- Task statement:
Pick every line out of the entries below that holds the string "Ocampo", and report them.

Source texts of formatted documents:
----

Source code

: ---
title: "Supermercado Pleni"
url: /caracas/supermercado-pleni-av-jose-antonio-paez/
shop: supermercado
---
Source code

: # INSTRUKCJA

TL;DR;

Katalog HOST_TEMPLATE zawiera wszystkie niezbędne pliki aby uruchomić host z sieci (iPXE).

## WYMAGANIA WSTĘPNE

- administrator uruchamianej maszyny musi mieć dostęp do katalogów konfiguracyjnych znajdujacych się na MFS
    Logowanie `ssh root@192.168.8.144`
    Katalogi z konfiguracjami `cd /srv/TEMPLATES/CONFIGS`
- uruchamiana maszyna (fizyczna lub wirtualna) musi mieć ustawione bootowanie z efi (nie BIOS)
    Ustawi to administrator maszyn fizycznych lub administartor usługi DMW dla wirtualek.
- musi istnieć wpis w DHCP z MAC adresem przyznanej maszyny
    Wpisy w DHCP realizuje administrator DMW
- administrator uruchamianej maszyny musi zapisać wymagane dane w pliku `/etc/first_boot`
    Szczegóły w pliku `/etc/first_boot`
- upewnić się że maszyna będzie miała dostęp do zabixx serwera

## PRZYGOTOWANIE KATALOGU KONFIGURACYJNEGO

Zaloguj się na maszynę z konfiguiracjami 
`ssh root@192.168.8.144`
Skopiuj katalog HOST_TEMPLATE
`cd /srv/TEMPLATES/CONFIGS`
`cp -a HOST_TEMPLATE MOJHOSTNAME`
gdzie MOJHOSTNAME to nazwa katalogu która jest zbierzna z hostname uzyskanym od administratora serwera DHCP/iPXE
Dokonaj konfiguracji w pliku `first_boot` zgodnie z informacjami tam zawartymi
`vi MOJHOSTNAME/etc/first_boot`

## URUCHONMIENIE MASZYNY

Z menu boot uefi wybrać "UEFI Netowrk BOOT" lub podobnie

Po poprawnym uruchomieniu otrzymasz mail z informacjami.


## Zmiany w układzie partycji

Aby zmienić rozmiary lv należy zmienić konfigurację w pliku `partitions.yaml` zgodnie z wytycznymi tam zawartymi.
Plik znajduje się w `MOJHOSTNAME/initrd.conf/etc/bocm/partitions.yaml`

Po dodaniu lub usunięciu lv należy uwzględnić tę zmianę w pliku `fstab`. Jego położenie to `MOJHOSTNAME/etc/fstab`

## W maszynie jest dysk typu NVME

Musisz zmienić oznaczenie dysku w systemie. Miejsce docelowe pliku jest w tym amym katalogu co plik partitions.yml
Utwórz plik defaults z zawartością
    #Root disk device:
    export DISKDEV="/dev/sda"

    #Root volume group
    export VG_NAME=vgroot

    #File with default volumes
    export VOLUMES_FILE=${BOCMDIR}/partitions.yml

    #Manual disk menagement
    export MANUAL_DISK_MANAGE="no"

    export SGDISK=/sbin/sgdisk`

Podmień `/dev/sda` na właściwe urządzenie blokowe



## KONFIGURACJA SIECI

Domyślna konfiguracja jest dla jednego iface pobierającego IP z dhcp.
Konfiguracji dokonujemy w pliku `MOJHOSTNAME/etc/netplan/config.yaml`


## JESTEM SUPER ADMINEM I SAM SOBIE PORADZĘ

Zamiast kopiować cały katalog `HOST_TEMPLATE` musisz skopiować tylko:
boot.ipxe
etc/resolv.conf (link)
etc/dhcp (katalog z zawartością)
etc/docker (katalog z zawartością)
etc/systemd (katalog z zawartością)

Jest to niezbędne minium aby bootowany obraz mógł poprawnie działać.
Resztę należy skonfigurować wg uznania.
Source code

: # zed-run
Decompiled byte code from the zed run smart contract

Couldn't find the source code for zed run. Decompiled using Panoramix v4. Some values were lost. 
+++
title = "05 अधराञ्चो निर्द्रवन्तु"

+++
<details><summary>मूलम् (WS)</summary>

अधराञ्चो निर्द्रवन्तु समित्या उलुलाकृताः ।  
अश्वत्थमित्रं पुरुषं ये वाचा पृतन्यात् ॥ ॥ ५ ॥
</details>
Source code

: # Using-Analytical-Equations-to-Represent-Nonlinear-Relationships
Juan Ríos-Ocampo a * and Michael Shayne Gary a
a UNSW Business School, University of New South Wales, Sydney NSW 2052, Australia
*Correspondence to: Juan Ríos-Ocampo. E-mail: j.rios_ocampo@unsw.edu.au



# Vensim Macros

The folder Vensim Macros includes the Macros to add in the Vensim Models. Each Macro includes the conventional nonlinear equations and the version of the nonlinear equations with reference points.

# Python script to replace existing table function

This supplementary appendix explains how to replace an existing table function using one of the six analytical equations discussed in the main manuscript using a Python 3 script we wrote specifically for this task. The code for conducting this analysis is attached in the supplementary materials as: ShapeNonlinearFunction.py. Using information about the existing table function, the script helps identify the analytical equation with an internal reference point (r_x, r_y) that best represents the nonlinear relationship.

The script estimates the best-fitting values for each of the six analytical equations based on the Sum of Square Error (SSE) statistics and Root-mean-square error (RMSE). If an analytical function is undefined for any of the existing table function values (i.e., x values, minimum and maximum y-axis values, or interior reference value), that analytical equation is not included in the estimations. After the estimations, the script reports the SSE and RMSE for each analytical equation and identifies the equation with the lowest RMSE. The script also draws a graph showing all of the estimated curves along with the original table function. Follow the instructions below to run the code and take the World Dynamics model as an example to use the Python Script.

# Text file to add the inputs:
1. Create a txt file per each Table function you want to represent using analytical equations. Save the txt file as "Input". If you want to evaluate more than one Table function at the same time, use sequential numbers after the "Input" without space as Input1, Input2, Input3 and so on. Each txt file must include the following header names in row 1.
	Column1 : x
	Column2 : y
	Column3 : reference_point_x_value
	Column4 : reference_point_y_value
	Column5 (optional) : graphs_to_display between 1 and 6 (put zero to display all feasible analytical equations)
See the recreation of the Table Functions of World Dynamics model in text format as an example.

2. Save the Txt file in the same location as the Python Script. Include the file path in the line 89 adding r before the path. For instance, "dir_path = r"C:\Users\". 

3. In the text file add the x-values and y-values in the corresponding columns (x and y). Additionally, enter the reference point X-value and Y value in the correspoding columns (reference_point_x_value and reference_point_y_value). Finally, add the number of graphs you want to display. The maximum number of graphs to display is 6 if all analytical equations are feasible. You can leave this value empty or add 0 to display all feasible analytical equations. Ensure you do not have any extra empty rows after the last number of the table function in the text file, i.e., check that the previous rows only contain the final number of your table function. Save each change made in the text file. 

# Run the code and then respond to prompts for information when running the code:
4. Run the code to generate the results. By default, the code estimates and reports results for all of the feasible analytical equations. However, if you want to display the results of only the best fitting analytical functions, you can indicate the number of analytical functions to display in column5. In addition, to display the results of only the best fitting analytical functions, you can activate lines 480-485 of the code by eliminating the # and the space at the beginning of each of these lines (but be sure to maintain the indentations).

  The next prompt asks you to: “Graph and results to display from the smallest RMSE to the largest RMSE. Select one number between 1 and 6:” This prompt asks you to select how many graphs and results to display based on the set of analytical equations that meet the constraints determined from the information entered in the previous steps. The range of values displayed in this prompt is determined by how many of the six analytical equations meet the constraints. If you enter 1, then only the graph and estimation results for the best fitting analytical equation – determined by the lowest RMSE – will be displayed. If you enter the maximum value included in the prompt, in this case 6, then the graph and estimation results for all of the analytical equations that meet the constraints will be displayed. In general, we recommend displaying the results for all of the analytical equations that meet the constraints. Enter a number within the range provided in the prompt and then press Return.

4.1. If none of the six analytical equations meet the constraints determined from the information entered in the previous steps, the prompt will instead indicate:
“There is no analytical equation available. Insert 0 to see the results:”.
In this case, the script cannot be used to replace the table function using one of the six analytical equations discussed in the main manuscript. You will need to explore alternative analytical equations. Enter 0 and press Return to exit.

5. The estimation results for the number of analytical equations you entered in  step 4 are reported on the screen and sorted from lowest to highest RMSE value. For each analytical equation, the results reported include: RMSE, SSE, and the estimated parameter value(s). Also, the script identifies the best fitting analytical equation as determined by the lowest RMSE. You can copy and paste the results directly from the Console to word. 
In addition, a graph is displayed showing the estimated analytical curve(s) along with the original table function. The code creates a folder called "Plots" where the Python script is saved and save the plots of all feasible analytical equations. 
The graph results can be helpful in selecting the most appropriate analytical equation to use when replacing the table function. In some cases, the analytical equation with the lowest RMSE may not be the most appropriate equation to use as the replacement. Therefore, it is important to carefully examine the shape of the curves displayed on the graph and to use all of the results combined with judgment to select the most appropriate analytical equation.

----

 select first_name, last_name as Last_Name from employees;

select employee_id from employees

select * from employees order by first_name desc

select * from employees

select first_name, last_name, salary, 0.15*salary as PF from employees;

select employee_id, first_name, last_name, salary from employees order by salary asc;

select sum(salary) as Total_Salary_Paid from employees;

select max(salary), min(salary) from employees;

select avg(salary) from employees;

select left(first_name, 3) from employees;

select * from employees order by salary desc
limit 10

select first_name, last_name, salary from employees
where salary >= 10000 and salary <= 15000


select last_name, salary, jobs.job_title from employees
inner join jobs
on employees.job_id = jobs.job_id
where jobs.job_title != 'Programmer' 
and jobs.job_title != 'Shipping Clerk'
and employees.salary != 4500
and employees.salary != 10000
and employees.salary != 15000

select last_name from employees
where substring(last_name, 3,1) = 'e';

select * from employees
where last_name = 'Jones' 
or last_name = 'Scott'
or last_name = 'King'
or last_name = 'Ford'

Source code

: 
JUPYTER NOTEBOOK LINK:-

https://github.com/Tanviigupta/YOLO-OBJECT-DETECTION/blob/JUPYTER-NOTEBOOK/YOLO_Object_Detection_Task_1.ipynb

----

- Result:
Juan Ríos-Ocampo a * and Michael Shayne Gary a
*Correspondence to: Juan Ríos-Ocampo. E-mail: j.rios_ocampo@unsw.edu.au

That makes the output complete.